═════ Data for the task

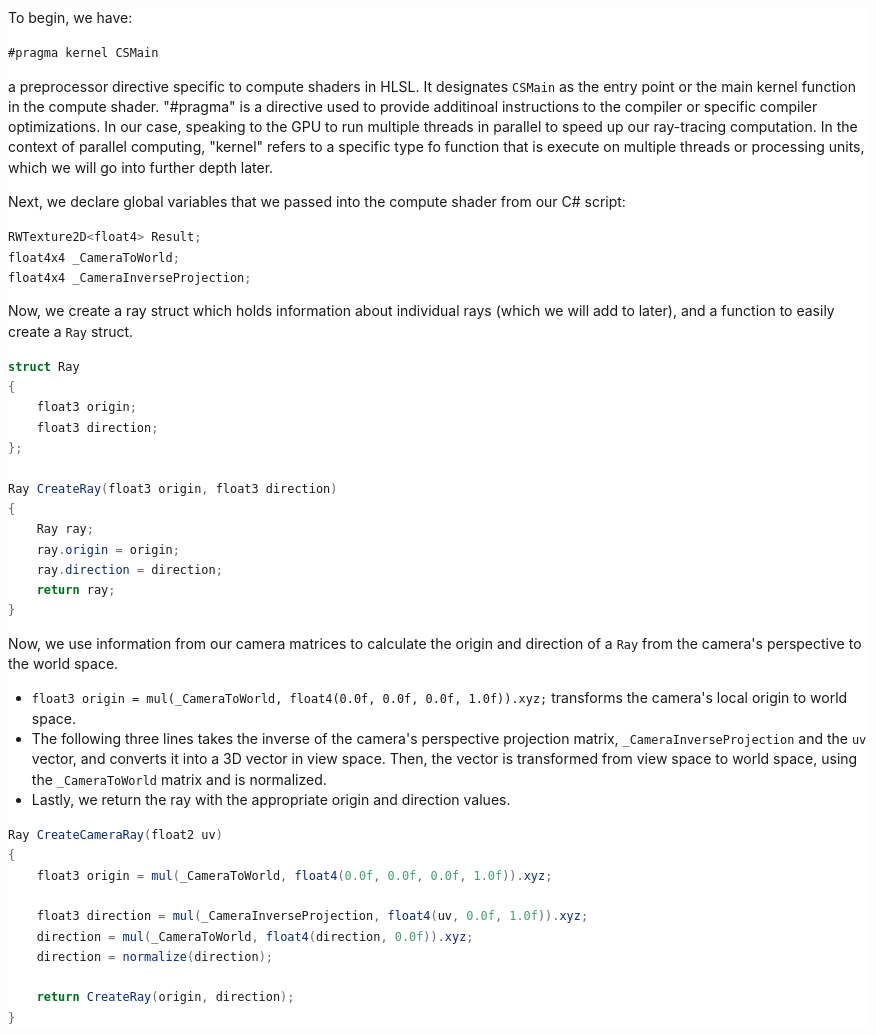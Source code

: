 To begin, we have:
```csharp
#pragma kernel CSMain
```
a preprocessor directive specific to compute shaders in HLSL. It designates
`CSMain` as the entry point or the main kernel function in the compute shader.
"#pragma" is a directive used to provide additinoal instructions to the compiler
or specific compiler optimizations. In our case, speaking to the GPU to run
multiple threads in parallel to speed up our ray-tracing computation.
In the context of parallel computing, "kernel" refers to a specific type fo
function that is execute on multiple threads or processing units, which we will
go into further depth later.

Next, we declare global variables that we passed into the compute shader from
our C# script:
```csharp
RWTexture2D<float4> Result;
float4x4 _CameraToWorld;
float4x4 _CameraInverseProjection;
```

Now, we create a ray struct which holds information about individual rays
(which we will add to later), and a function to easily create a `Ray` struct.
```csharp
struct Ray
{
    float3 origin;
    float3 direction;
};

Ray CreateRay(float3 origin, float3 direction)
{
    Ray ray;
    ray.origin = origin;
    ray.direction = direction;
    return ray;
}
```

Now, we use information from our camera matrices to calculate the origin and
direction of a `Ray` from the camera's perspective to the world space.
- `float3 origin = mul(_CameraToWorld, float4(0.0f, 0.0f, 0.0f, 1.0f)).xyz;`
  transforms the camera's local origin to world space.
- The following three lines takes the inverse of the camera's perspective
  projection matrix, `_CameraInverseProjection` and the `uv` vector, and converts it into a 3D vector in
  view space. Then, the vector is transformed from view space to world space,
  using the `_CameraToWorld` matrix and is normalized.
- Lastly, we return the ray with the appropriate origin and direction values.
```csharp
Ray CreateCameraRay(float2 uv)
{
    float3 origin = mul(_CameraToWorld, float4(0.0f, 0.0f, 0.0f, 1.0f)).xyz;
    
    float3 direction = mul(_CameraInverseProjection, float4(uv, 0.0f, 1.0f)).xyz;
    direction = mul(_CameraToWorld, float4(direction, 0.0f)).xyz;
    direction = normalize(direction);

    return CreateRay(origin, direction);
}
```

══════════

Scan each line of the entries above for the word "pragma" and report how many lines contain it, with nothing else.

_Output for this task_
2